Return each line below holding the string "figura".

[Opening PROVIDED DATA section]

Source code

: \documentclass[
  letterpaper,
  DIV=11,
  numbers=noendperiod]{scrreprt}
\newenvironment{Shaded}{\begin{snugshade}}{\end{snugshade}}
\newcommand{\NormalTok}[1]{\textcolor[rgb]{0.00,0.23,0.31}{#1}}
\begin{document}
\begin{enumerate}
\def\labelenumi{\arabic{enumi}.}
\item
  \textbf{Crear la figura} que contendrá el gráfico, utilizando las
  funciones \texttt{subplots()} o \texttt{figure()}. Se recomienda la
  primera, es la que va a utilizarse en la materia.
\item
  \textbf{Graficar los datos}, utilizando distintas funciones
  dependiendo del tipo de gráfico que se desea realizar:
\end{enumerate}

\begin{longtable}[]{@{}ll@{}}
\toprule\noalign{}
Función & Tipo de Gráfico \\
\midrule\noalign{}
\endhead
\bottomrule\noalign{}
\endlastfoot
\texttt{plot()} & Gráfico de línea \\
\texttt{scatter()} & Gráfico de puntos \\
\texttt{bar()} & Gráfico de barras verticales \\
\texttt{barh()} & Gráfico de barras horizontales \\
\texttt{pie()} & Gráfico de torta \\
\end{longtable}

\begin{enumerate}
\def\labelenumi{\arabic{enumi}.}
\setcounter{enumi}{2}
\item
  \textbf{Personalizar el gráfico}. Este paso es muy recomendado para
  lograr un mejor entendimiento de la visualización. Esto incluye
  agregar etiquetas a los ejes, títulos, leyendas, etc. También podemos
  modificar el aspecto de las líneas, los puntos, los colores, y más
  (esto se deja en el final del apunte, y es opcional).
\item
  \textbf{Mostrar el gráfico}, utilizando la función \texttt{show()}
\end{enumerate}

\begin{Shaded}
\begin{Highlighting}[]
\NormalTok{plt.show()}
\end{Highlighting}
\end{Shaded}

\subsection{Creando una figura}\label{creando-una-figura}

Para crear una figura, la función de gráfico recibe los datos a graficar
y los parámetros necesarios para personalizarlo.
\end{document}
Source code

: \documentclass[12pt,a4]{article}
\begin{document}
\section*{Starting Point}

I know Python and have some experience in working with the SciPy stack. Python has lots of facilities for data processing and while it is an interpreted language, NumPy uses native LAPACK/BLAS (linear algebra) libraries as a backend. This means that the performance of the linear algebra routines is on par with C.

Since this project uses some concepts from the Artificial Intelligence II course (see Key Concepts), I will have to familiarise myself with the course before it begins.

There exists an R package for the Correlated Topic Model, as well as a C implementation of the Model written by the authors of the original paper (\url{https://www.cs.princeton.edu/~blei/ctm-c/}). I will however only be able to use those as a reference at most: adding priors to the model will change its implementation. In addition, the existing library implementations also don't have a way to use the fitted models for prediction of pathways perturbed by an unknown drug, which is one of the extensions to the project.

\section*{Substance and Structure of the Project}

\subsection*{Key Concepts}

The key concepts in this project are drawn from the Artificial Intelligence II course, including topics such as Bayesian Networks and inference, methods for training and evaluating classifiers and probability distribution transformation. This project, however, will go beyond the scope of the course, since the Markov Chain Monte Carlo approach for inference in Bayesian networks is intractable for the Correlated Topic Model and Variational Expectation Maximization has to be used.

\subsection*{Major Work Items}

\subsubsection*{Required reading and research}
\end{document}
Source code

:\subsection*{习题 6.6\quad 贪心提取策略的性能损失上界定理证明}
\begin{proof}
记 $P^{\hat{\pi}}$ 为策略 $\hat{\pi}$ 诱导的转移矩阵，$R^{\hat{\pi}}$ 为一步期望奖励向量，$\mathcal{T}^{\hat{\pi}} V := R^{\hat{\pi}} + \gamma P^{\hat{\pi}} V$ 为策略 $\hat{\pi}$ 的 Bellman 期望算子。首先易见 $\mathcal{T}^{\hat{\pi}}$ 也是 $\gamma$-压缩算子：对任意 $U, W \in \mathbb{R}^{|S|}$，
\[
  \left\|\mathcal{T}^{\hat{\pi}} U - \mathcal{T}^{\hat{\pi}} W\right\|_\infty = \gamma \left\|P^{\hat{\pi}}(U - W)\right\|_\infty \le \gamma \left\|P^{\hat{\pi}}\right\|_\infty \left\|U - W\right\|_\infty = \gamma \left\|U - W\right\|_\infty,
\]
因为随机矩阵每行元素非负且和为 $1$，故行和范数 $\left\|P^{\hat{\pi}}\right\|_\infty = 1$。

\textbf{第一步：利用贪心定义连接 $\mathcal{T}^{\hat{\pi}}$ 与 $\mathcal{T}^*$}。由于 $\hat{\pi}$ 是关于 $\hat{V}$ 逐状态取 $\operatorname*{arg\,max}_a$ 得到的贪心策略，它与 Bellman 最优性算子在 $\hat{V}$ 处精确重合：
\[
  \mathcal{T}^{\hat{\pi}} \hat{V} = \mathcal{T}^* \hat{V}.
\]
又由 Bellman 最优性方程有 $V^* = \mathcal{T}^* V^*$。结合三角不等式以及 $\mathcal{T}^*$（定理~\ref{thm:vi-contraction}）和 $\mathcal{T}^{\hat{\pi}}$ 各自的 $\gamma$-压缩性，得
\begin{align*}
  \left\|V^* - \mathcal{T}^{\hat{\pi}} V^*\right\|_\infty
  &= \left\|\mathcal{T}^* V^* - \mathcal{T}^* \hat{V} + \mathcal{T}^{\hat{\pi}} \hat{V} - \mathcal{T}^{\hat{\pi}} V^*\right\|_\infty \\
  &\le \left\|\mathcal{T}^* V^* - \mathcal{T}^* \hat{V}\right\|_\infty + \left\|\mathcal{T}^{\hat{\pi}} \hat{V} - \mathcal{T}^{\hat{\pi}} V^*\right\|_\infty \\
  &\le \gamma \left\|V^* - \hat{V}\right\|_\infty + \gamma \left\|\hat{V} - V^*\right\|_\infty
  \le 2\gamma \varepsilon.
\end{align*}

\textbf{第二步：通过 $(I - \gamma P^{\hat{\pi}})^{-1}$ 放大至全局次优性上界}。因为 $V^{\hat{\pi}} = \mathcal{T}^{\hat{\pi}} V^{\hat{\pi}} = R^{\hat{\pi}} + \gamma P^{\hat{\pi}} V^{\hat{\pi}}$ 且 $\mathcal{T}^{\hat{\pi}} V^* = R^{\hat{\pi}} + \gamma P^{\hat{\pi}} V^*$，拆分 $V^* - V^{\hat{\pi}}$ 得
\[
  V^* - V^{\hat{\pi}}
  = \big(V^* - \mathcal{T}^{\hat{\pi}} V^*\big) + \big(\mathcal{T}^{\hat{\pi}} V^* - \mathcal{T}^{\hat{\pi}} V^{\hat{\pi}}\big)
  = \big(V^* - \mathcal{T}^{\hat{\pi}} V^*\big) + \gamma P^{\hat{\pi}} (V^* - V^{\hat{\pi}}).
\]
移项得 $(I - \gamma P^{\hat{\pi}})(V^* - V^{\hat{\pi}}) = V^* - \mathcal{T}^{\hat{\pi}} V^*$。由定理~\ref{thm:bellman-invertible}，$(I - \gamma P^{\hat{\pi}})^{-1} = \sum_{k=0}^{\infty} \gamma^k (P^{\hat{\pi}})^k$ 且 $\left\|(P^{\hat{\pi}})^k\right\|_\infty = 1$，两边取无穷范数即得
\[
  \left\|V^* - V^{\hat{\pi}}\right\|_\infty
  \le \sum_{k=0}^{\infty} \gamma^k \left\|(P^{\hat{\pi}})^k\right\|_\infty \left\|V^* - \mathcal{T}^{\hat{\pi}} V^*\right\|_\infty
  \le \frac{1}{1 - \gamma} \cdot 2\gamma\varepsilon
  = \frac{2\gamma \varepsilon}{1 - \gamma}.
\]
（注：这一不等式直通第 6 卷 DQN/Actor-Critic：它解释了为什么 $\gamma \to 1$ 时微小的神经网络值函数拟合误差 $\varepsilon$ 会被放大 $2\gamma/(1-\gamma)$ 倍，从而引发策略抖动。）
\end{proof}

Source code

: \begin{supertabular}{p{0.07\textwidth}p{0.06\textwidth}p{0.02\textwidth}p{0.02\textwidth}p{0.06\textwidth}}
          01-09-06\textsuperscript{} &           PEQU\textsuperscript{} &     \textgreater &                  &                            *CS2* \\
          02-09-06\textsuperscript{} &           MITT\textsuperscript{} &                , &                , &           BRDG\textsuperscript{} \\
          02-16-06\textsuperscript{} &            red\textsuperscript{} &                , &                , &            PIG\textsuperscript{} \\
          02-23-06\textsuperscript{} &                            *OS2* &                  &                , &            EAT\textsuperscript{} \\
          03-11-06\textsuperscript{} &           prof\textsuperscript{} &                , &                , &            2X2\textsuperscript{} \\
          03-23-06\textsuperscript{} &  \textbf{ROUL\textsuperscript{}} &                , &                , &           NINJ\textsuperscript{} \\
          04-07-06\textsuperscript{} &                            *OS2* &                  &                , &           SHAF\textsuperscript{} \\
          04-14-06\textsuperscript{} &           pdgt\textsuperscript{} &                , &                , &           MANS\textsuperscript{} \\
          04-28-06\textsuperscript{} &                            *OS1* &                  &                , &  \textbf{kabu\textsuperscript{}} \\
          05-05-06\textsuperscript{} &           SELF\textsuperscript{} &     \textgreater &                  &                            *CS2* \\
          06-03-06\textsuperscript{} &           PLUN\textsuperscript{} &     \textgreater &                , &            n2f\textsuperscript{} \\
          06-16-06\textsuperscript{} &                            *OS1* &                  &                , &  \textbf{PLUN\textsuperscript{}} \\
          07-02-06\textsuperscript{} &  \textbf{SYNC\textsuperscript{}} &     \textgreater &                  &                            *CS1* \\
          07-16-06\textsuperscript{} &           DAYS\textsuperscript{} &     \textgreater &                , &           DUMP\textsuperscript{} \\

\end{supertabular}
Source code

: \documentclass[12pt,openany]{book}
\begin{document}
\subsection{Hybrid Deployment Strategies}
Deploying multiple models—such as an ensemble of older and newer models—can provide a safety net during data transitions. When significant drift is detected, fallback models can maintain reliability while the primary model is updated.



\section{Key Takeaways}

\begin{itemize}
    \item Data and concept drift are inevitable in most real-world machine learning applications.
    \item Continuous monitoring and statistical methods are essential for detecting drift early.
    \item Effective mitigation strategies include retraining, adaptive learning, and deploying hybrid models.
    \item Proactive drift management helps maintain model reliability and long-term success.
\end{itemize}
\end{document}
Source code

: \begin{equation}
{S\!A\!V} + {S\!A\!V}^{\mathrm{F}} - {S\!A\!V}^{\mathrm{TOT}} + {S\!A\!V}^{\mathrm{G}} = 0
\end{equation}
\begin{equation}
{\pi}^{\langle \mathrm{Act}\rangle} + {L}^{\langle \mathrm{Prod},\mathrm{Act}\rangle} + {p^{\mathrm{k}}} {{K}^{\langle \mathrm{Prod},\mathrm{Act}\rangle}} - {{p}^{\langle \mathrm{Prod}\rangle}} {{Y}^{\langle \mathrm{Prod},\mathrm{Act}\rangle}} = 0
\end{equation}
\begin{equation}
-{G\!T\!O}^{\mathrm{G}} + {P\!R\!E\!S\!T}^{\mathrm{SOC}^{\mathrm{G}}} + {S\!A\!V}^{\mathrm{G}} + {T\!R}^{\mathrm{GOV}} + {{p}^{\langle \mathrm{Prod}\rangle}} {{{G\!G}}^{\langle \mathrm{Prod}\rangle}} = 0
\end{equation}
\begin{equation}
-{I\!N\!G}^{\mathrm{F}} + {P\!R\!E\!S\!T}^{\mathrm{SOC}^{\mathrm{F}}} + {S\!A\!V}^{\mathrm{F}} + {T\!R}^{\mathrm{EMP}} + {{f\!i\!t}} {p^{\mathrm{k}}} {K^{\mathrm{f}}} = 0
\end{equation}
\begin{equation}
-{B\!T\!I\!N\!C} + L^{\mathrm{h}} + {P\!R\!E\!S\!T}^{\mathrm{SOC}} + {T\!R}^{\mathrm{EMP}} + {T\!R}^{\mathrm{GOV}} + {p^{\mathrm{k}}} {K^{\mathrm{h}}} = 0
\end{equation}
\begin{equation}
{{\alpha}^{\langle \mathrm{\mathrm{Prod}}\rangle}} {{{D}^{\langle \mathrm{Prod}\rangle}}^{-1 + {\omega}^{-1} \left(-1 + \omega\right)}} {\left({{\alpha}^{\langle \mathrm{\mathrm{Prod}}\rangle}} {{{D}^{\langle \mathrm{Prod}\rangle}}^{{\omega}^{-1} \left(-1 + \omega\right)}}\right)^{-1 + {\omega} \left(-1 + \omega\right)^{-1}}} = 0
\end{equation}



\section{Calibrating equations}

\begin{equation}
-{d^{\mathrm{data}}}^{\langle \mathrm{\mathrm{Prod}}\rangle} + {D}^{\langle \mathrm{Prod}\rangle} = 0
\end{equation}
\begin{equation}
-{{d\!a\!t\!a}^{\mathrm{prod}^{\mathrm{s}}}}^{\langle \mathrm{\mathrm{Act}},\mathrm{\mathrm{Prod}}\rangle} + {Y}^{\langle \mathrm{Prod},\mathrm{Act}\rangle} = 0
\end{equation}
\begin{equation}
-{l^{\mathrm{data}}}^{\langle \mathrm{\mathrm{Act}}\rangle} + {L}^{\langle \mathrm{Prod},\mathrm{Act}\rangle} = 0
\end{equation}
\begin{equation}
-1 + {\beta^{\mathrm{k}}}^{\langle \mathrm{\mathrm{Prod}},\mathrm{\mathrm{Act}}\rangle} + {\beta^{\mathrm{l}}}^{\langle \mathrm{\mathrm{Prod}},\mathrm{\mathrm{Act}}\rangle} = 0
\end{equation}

[Closing PROVIDED DATA section]

**TASK OUTPUT:**
  \textbf{Crear la figura} que contendrá el gráfico, utilizando las
\subsection{Creando una figura}\label{creando-una-figura}
Para crear una figura, la función de gráfico recibe los datos a graficar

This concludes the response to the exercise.